Judging from the time it takes to answer, large models such as GPT-4 have the potential to replace existing search engines
No The difference between the plug-in's GPT4 results and other results shows that enhancing LLM with tool APIs or access to the network can improve the accuracy of answers and unlock many new use cases, confirming the great potential of this research direction.
AutoGPT-4 allows GPT-4 to automatically use tools, but the results at Level 2 and even Level 1 are disappointing compared to GPT-4 without the plugin. This difference may come from the way AutoGPT-4 relies on the GPT-4 API (hints and build parameters) and will require new evaluation in the near future. AutoGPT-4 is also slow compared to other LLMs. Overall, collaboration between humans and GPT-4 with plugins seems to be the best "performing"
Figure 5 shows the scores obtained by models classified by function. Obviously, using GPT-4 alone cannot handle files and multi-modality, but it can solve the problem of annotators using web browsing, mainly because it can correctly remember the pieces of information that need to be combined to get the answer
Figure 3 Left: The number of capabilities required to solve problems in GAIA. Right: Each point corresponds to a GAIA question. The size of the dots is proportional to the number of questions at a given location, and only the levels with the highest number of questions are shown. Both numbers are based on information reported by human annotators when answering questions, and may be handled differently by AI systems.
Achieving a perfect score on GAIA requires an AI with advanced reasoning, multimodal understanding, coding abilities and general tool usage, such as web browsing. AI also includes the need to process various data modalities, such as PDFs, spreadsheets, images, video or audio.
Although web browsing is a key component of GAIA, we don’t need the AI assistant to perform actions on the website other than “clicks”, such as uploading files, posting comments, or booking meetings . Testing these features in a real environment while avoiding creating spam requires caution, and this direction will be left for future work.
Question of increasing difficulty: The question is divided into three levels of increasing difficulty based on the steps required to solve the problem and the number of different tools required to answer the question. There is no single definition of these steps or tools, and there may be multiple paths that can be used to answer a given question
- Level 1 Question General No tools required, or at most one tool but no more than 5 steps.
- Level 2 problems typically involve more steps, somewhere between 5-10, and require a combination of different tools.
- Level 3 is a problem for a near-perfect universal assistant, requiring arbitrarily long sequences of actions, using any number of tools, and having access to the real world.
GAIA addresses real-world AI assistant design problems, including tasks for people with disabilities, such as finding information in small audio files. Finally, the benchmark does its best to cover a variety of subject areas and cultures, although the language of the dataset is limited to English.
See original paper for more details
The above is the detailed content of For questions that humans can score 92 points on, GPT-4 can only score 15 points on. Once the test is upgraded, all the large models appear in their original form.. For more information, please follow other related articles on the PHP Chinese website!

Hot AI Tools

Undresser.AI Undress
AI-powered app for creating realistic nude photos

AI Clothes Remover
Online AI tool for removing clothes from photos.

Undress AI Tool
Undress images for free

Clothoff.io
AI clothes remover

AI Hentai Generator
Generate AI Hentai for free.

Hot Article

Hot Tools

Notepad++7.3.1
Easy-to-use and free code editor

SublimeText3 Chinese version
Chinese version, very easy to use

Zend Studio 13.0.1
Powerful PHP integrated development environment

Dreamweaver CS6
Visual web development tools

SublimeText3 Mac version
God-level code editing software (SublimeText3)

Hot Topics



The CentOS shutdown command is shutdown, and the syntax is shutdown [Options] Time [Information]. Options include: -h Stop the system immediately; -P Turn off the power after shutdown; -r restart; -t Waiting time. Times can be specified as immediate (now), minutes ( minutes), or a specific time (hh:mm). Added information can be displayed in system messages.

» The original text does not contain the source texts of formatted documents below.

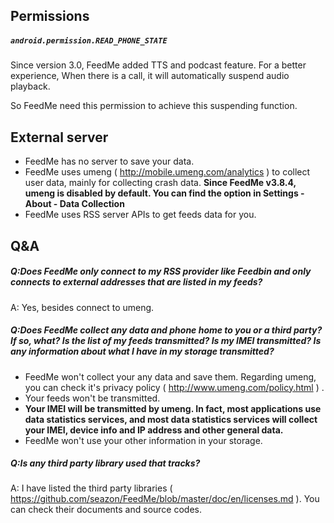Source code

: ## Permissions

##### `android.permission.READ_PHONE_STATE`
Since version 3.0, FeedMe added TTS and podcast feature. For a better experience, When there is a call, it will automatically suspend audio playback. 

So FeedMe need this permission to achieve this suspending function.

## External server
- FeedMe has no server to save your data.
- FeedMe uses umeng ( http://mobile.umeng.com/analytics ) to collect user data, mainly for collecting crash data. **Since FeedMe v3.8.4, umeng is disabled by default. You can find the option in Settings - About - Data Collection**
- FeedMe uses RSS server APIs to get feeds data for you.

## Q&A
##### Q:Does FeedMe only connect to my RSS provider like Feedbin and only connects to external addresses that are listed in my feeds?
A: Yes, besides connect to umeng.

##### Q:Does FeedMe collect any data and phone home to you or a third party? If so, what? Is the list of my feeds transmitted? Is my IMEI transmitted? Is any information about what I have in my storage transmitted?
- FeedMe won't collect your any data and save them. Regarding umeng, you can check it's privacy policy ( http://www.umeng.com/policy.html ) .
- Your feeds won't be transmitted.
- **Your IMEI will be transmitted by umeng. In fact, most applications use data statistics services, and most data statistics services will collect your IMEI, device info and IP address and other general data.**
- FeedMe won't use your other information in your storage.

##### Q:Is any third party library used that tracks?
A: I have listed the third party libraries ( https://github.com/seazon/FeedMe/blob/master/doc/en/licenses.md ). You can check their documents and source codes.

Complete Guide to Checking HDFS Configuration in CentOS Systems This article will guide you how to effectively check the configuration and running status of HDFS on CentOS systems. The following steps will help you fully understand the setup and operation of HDFS. Verify Hadoop environment variable: First, make sure the Hadoop environment variable is set correctly. In the terminal, execute the following command to verify that Hadoop is installed and configured correctly: hadoopversion Check HDFS configuration file: The core configuration file of HDFS is located in the /etc/hadoop/conf/ directory, where core-site.xml and hdfs-site.xml are crucial. use

Backup and Recovery Policy of GitLab under CentOS System In order to ensure data security and recoverability, GitLab on CentOS provides a variety of backup methods. This article will introduce several common backup methods, configuration parameters and recovery processes in detail to help you establish a complete GitLab backup and recovery strategy. 1. Manual backup Use the gitlab-rakegitlab:backup:create command to execute manual backup. This command backs up key information such as GitLab repository, database, users, user groups, keys, and permissions. The default backup file is stored in the /var/opt/gitlab/backups directory. You can modify /etc/gitlab

Enable PyTorch GPU acceleration on CentOS system requires the installation of CUDA, cuDNN and GPU versions of PyTorch. The following steps will guide you through the process: CUDA and cuDNN installation determine CUDA version compatibility: Use the nvidia-smi command to view the CUDA version supported by your NVIDIA graphics card. For example, your MX450 graphics card may support CUDA11.1 or higher. Download and install CUDAToolkit: Visit the official website of NVIDIACUDAToolkit and download and install the corresponding version according to the highest CUDA version supported by your graphics card. Install cuDNN library:

Installing MySQL on CentOS involves the following steps: Adding the appropriate MySQL yum source. Execute the yum install mysql-server command to install the MySQL server. Use the mysql_secure_installation command to make security settings, such as setting the root user password. Customize the MySQL configuration file as needed. Tune MySQL parameters and optimize databases for performance.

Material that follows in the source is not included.